Problem details –
Go through the material and copy each line in which the word "generated" shows up.

[Start of Attachment]

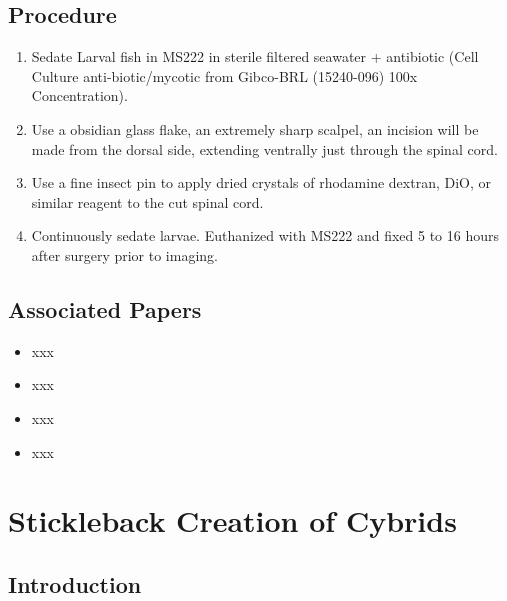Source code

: \documentclass[
  letterpaper,
  DIV=11,
  numbers=noendperiod]{scrreprt}
\providecommand{\tightlist}{%
  \setlength{\itemsep}{0pt}\setlength{\parskip}{0pt}}\usepackage{longtable,booktabs,array}
\begin{document}
\hypertarget{procedure-45}{%
\section{Procedure}\label{procedure-45}}

\begin{enumerate}
\def\labelenumi{\arabic{enumi}.}
\tightlist
\item
  Sedate Larval fish in MS222 in sterile filtered seawater + antibiotic
  (Cell Culture anti-biotic/mycotic from Gibco-BRL (15240-096) 100x
  Concentration).
\item
  Use a obsidian glass flake, an extremely sharp scalpel, an incision
  will be made from the dorsal side, extending ventrally just through
  the spinal cord.
\item
  Use a fine insect pin to apply dried crystals of rhodamine dextran,
  DiO, or similar reagent to the cut spinal cord.
\item
  Continuously sedate larvae. Euthanized with MS222 and fixed 5 to 16
  hours after surgery prior to imaging.
\end{enumerate}

\hypertarget{associated-papers-29}{%
\section{Associated Papers}\label{associated-papers-29}}

\begin{itemize}
\tightlist
\item
  xxx
\item
  xxx
\item
  xxx
\item
  xxx
\end{itemize}

\hypertarget{sec-Vert_Exp_stickleback_cybrid}{%
\chapter{Stickleback Creation of
Cybrids}\label{sec-Vert_Exp_stickleback_cybrid}}

\hypertarget{introduction-50}{%
\section{Introduction}\label{introduction-50}}
\end{document}
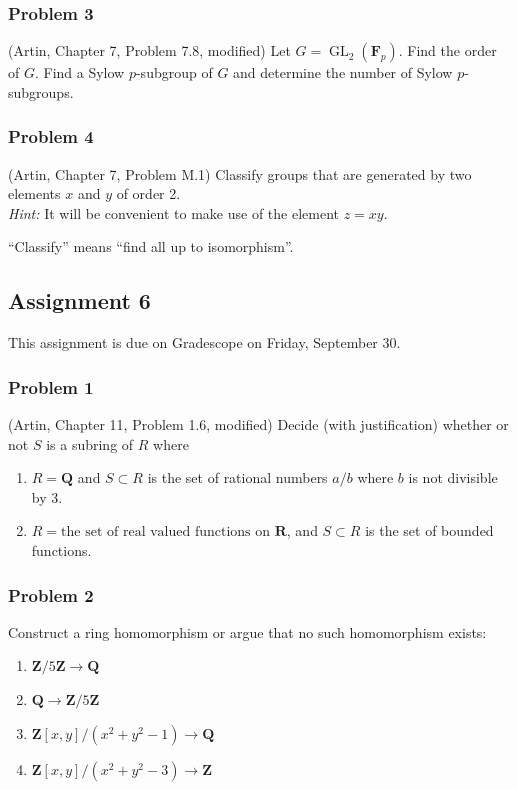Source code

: \documentclass[11pt]{article}
\begin{document}
\subsubsection*{Problem 3}
\label{sec:orgf8b9be4}
(Artin, Chapter 7, Problem 7.8, modified)
Let \(G = \operatorname{GL}_2(\mathbf{F}_p)\).
Find the order of \(G\).
Find a Sylow \(p\)-subgroup of \(G\) and determine the number of Sylow \(p\)-subgroups.

\subsubsection*{Problem 4}
\label{sec:orge558282}
(Artin, Chapter 7, Problem M.1)
Classify groups that are generated by two elements \(x\) and \(y\) of order 2.\\
\emph{Hint:} It will be convenient to make use of the element \(z = xy\).

``Classify'' means ``find all up to isomorphism''.


\subsection*{Assignment 6}
\label{sec:org169ed8b}
This assignment is due on Gradescope on Friday, September 30.
\subsubsection*{Problem 1}
\label{sec:orgb5e53b1}
(Artin, Chapter 11, Problem 1.6, modified)
Decide (with justification) whether or not \(S\) is a subring of \(R\) where
\begin{enumerate}
\item \(R = \mathbf{Q}\) and \(S \subset R\) is the set of rational numbers \(a/b\) where \(b\) is not divisible by 3.
\item \(R = \text{the set of real valued functions on $\mathbf{R}$}\), and \(S \subset R\) is the set of bounded functions.
\end{enumerate}
\subsubsection*{Problem 2}
\label{sec:org61581dd}
Construct a ring homomorphism or argue that no such homomorphism exists:
\begin{enumerate}
\item \(\mathbf{Z}/5 \mathbf{Z} \to \mathbf{Q}\)
\item \(\mathbf{Q} \to \mathbf{Z}/ 5 \mathbf{Z}\)
\item \(\mathbf{Z}[x,y]/(x^2+y^2-1) \to \mathbf{Q}\)
\item \(\mathbf{Z}[x,y]/(x^2+y^2-3) \to \mathbf{Z}\)
\end{enumerate}
\end{document}
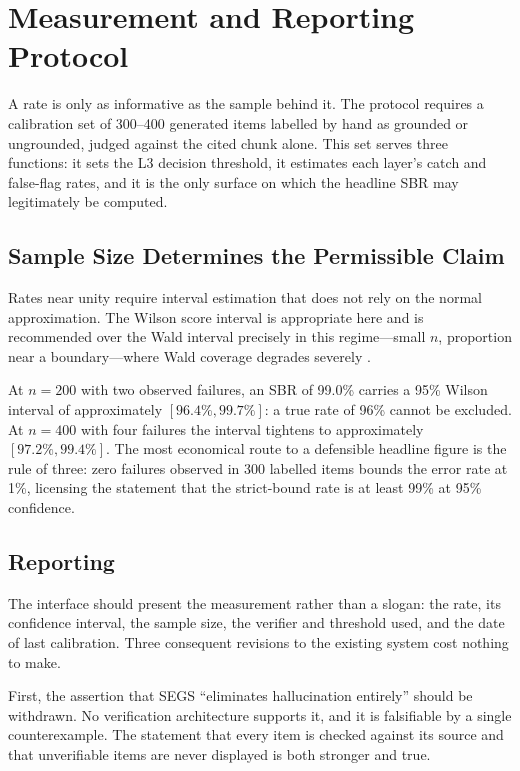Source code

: \documentclass[stu,11pt,floatsintext]{apa7}
\begin{document}
\section{Measurement and Reporting Protocol}

A rate is only as informative as the sample behind it. The protocol requires a
calibration set of 300--400 generated items labelled by hand as grounded or
ungrounded, judged against the cited chunk alone. This set serves three
functions: it sets the L3 decision threshold, it estimates each layer's catch
and false-flag rates, and it is the only surface on which the headline SBR may
legitimately be computed.

\subsection{Sample Size Determines the Permissible Claim}

Rates near unity require interval estimation that does not rely on the normal
approximation. The Wilson score interval \parencite{wilson1927probable} is
appropriate here and is recommended over the Wald interval precisely in this
regime---small $n$, proportion near a boundary---where Wald coverage degrades
severely \parencite{brown2001interval}.

At $n = 200$ with two observed failures, an SBR of 99.0\% carries a 95\% Wilson
interval of approximately $[96.4\%, 99.7\%]$: a true rate of 96\% cannot be
excluded. At $n = 400$ with four failures the interval tightens to approximately
$[97.2\%, 99.4\%]$. The most economical route to a defensible headline figure is
the rule of three: zero failures observed in 300 labelled items bounds the error
rate at 1\%, licensing the statement that the strict-bound rate is at least 99\%
at 95\% confidence.

\subsection{Reporting}

The interface should present the measurement rather than a slogan: the rate, its
confidence interval, the sample size, the verifier and threshold used, and the
date of last calibration. Three consequent revisions to the existing system cost
nothing to make.

First, the assertion that SEGS ``eliminates hallucination entirely'' should be
withdrawn. No verification architecture supports it, and it is falsifiable by a
single counterexample. The statement that every item is checked against its
source and that unverifiable items are never displayed is both stronger and
true.
\end{document}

[End of Attachment]

Result below –
Classify groups that are generated by two elements \(x\) and \(y\) of order 2.\\
calibration set of 300--400 generated items labelled by hand as grounded or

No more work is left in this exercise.